### Problem requirements
Of the entries below, copy only those lines that contain the word "height".

### Data under study
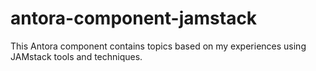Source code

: # antora-component-jamstack

This Antora component contains topics based on my experiences using JAMstack tools and techniques.
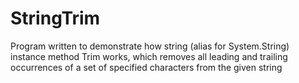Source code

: # StringTrim
Program written to demonstrate how string (alias for System.String) instance method Trim works, which removes all leading and trailing occurrences of a set of specified characters from the given string
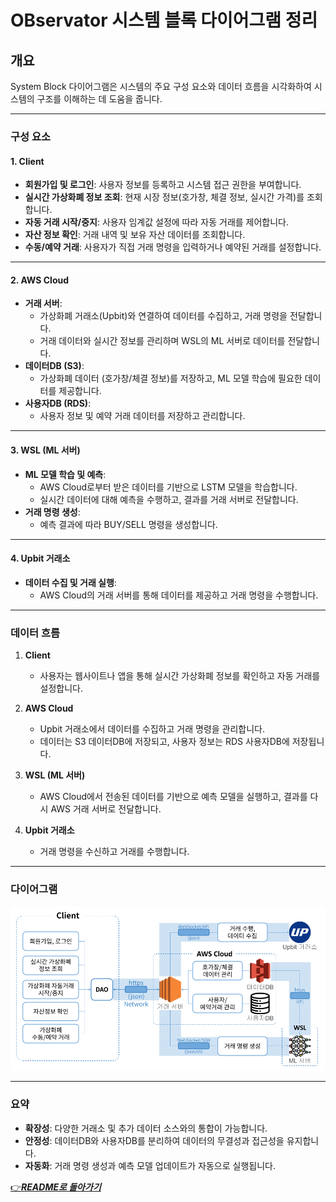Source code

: # **OBservator 시스템 블록 다이어그램 정리**

## **개요**

System Block 다이어그램은 시스템의 주요 구성 요소와 데이터 흐름을 시각화하여 시스템의 구조를 이해하는 데 도움을 줍니다.

---

### **구성 요소**

#### **1. Client**

- **회원가입 및 로그인**: 사용자 정보를 등록하고 시스템 접근 권한을 부여합니다.  
- **실시간 가상화폐 정보 조회**: 현재 시장 정보(호가창, 체결 정보, 실시간 가격)를 조회합니다.  
- **자동 거래 시작/중지**: 사용자 임계값 설정에 따라 자동 거래를 제어합니다.  
- **자산 정보 확인**: 거래 내역 및 보유 자산 데이터를 조회합니다.  
- **수동/예약 거래**: 사용자가 직접 거래 명령을 입력하거나 예약된 거래를 설정합니다.  

---

#### **2. AWS Cloud**

- **거래 서버**:  
  - 가상화폐 거래소(Upbit)와 연결하여 데이터를 수집하고, 거래 명령을 전달합니다.  
  - 거래 데이터와 실시간 정보를 관리하며 WSL의 ML 서버로 데이터를 전달합니다.  
- **데이터DB (S3)**:  
  - 가상화폐 데이터 (호가창/체결 정보)를 저장하고, ML 모델 학습에 필요한 데이터를 제공합니다.  
- **사용자DB (RDS)**:  
  - 사용자 정보 및 예약 거래 데이터를 저장하고 관리합니다.

---

#### **3. WSL (ML 서버)**

- **ML 모델 학습 및 예측**:  
  - AWS Cloud로부터 받은 데이터를 기반으로 LSTM 모델을 학습합니다.  
  - 실시간 데이터에 대해 예측을 수행하고, 결과를 거래 서버로 전달합니다.  
- **거래 명령 생성**:  
  - 예측 결과에 따라 BUY/SELL 명령을 생성합니다.  

---

#### **4. Upbit 거래소**

- **데이터 수집 및 거래 실행**:  
  - AWS Cloud의 거래 서버를 통해 데이터를 제공하고 거래 명령을 수행합니다.  

---

### **데이터 흐름**

1. **Client**  
   - 사용자는 웹사이트나 앱을 통해 실시간 가상화폐 정보를 확인하고 자동 거래를 설정합니다.  

2. **AWS Cloud**  
   - Upbit 거래소에서 데이터를 수집하고 거래 명령을 관리합니다.  
   - 데이터는 S3 데이터DB에 저장되고, 사용자 정보는 RDS 사용자DB에 저장됩니다.  

3. **WSL (ML 서버)**  
   - AWS Cloud에서 전송된 데이터를 기반으로 예측 모델을 실행하고, 결과를 다시 AWS 거래 서버로 전달합니다.  

4. **Upbit 거래소**  
   - 거래 명령을 수신하고 거래를 수행합니다.  

---

### **다이어그램**  

![System Block Diagram](/Doc/Diagrams/시스템구성도.png)

---

### **요약**

- **확장성**: 다양한 거래소 및 추가 데이터 소스와의 통합이 가능합니다.  
- **안정성**: 데이터DB와 사용자DB를 분리하여 데이터의 무결성과 접근성을 유지합니다.  
- **자동화**: 거래 명령 생성과 예측 모델 업데이트가 자동으로 실행됩니다.

[👉***README로 돌아가기***](/README.md)
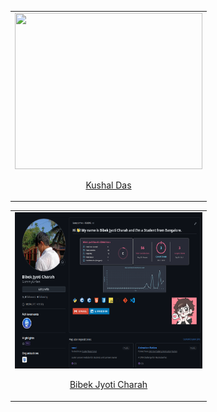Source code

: <table width="100%">
           <tr>
             <td align="center">
               <img src="https://github.com/Kushal997-das/Hacktoberfest-2024/blob/master/Intermediate%20Level%20%F0%9F%93%81/Kushal997-das/my%20github%20profile.JPG" height="250" width="300"/>
               <p><a href="https://github.com/Kushal997-das">Kushal Das</a></p>
            </td>
          </tr>
</table>

<table width="100%">
  <tr>
    <td align="center">
       <img src="SammyUrfen/my github profile.png" height="250" width="300" />
      <p><a href="https://github.com/SammyUrfen">Bibek Jyoti Charah</a></p>
     </td>
  </tr>
</table>
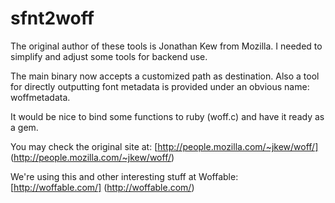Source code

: # sfnt2woff

The original author of these tools is Jonathan Kew from Mozilla. I needed to simplify and adjust some tools for backend use.

The main binary now accepts a customized path as destination. Also a tool for directly outputting font metadata is provided under an obvious name: woffmetadata.

It would be nice to bind some functions to ruby (woff.c) and have it ready as a gem.

You may check the original site at: [http://people.mozilla.com/~jkew/woff/] (http://people.mozilla.com/~jkew/woff/)

We're using this and other interesting stuff at Woffable: [http://woffable.com/] (http://woffable.com/)
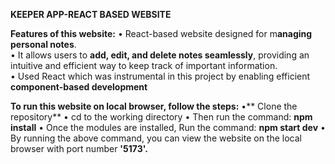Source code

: **KEEPER APP-REACT BASED WEBSITE**

**Features of this website:**
• React-based website designed for m**anaging personal notes**.  
• It allows users to **add, edit, and delete notes seamlessly**, providing an intuitive and efficient way to keep track of 
important information.  
• Used React which was instrumental in this project by enabling efficient **component-based development**


**To run this website on local browser, follow the steps:**
 •** Clone the repository**
 • cd to the working directory 
 • Then run the command: **npm install**
 • Once the modules are installed, Run the command: **npm start dev**
 • By running the above command, you can view the website on the local browser with port number **'5173'.**
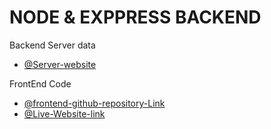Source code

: # NODE & EXPPRESS BACKEND

Backend Server data
- [@Server-website](https://internshala-backend-ivm0ukach-refatbhuyan.vercel.app/)

FrontEnd Code
- [@frontend-github-repository-Link](https://github.com/REFATBHUYAN/Internshala-assignment-frontend)
- [@Live-Website-link](https://userdatafrompublicurl.netlify.app/)
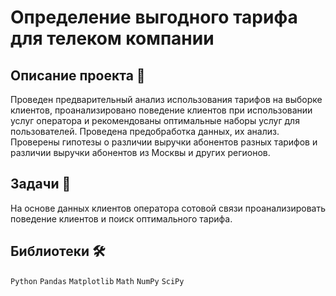 # Определение выгодного тарифа для телеком компании

## Описание проекта 📃


Проведен предварительный анализ использования тарифов на выборке клиентов, проанализировано поведение клиентов при использовании услуг оператора и рекомендованы оптимальные наборы услуг для пользователей. Проведена предобработка данных, их анализ. Проверены гипотезы о различии выручки абонентов разных тарифов и различии выручки абонентов из Москвы и других регионов.

## Задачи 📝

На основе данных клиентов оператора сотовой связи проанализировать поведение клиентов и поиск оптимального тарифа.

## Библиотеки 🛠️

`Python` `Pandas` `Matplotlib` `Math` `NumPy` `SciPy`

<br>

### Expected answer
               <img src="https://github.com/Kushal997-das/Hacktoberfest-2024/blob/master/Intermediate%20Level%20%F0%9F%93%81/Kushal997-das/my%20github%20profile.JPG" height="250" width="300"/>
       <img src="SammyUrfen/my github profile.png" height="250" width="300" />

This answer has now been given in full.